Branching off the plateau

Train warmup + stable only (no horizon committed), keep going as long as you like, then clone and decay whenever you want a finished model:

model_branch = nnx.clone(model_plateau)
decay = WSDScheduler(max_update=6, decay_steps=6, base_lr=0.3, final_lr=0.01)
train(model_branch, train_iter, test_iter, 6, lr, decay, animator=board,
      epoch_offset=30)
board.fig

train loss 0.015, train acc 0.998, test acc 0.911

The branch matches the full cosine run’s range — with the horizon chosen after the fact. One long run + cheap branched decays = models at many budgets (Hägele et al., 2024).
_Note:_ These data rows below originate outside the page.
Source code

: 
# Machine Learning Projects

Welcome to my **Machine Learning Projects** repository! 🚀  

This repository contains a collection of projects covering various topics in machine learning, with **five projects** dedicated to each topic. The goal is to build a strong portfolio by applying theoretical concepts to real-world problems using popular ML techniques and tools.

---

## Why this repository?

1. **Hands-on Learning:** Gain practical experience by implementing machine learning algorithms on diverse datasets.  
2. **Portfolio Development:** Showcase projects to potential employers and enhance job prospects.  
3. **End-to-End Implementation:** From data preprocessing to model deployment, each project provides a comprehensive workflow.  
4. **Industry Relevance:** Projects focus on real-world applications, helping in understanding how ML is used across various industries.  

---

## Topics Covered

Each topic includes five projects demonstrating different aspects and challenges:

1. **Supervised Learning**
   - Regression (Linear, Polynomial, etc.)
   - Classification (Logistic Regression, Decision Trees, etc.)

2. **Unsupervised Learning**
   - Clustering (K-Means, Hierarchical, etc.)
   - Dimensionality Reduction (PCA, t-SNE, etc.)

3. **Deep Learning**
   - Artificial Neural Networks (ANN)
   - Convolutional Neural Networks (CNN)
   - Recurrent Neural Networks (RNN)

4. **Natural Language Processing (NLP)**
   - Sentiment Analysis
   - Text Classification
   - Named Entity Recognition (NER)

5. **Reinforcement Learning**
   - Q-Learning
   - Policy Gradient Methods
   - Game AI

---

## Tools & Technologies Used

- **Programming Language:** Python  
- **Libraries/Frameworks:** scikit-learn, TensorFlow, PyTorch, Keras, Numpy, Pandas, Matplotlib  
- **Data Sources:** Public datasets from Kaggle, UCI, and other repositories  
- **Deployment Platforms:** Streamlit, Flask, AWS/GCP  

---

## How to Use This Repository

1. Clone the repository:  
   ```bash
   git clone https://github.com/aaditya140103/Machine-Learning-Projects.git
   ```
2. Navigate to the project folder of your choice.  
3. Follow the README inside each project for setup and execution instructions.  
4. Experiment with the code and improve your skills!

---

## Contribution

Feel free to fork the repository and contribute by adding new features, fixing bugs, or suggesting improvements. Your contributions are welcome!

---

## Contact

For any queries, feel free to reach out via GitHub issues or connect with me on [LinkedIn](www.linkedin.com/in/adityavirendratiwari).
Plain SGD carries no state, so cloning parameters sufficed. With momentum or Adam, branch the optimizer state too.

State of play

Linear decay to zero matched or beat cosine and WSD in careful LLM sweeps (Bergsma et al., 2025) — the final rate matters most.
Schedule-free (Defazio et al., 2024): constant rate; gradients at an interpolation of iterate and average, evaluate the average — decay by averaging, horizon always “now”.
Not settled: GLM-4.5 ablated WSD vs. cosine and shipped cosine (Zeng et al., 2025). Differences at matched tuning are small.

What is settled: schedules are cheap, they matter, and plateau checkpoints you can decay on demand beat a horizon baked in at step one.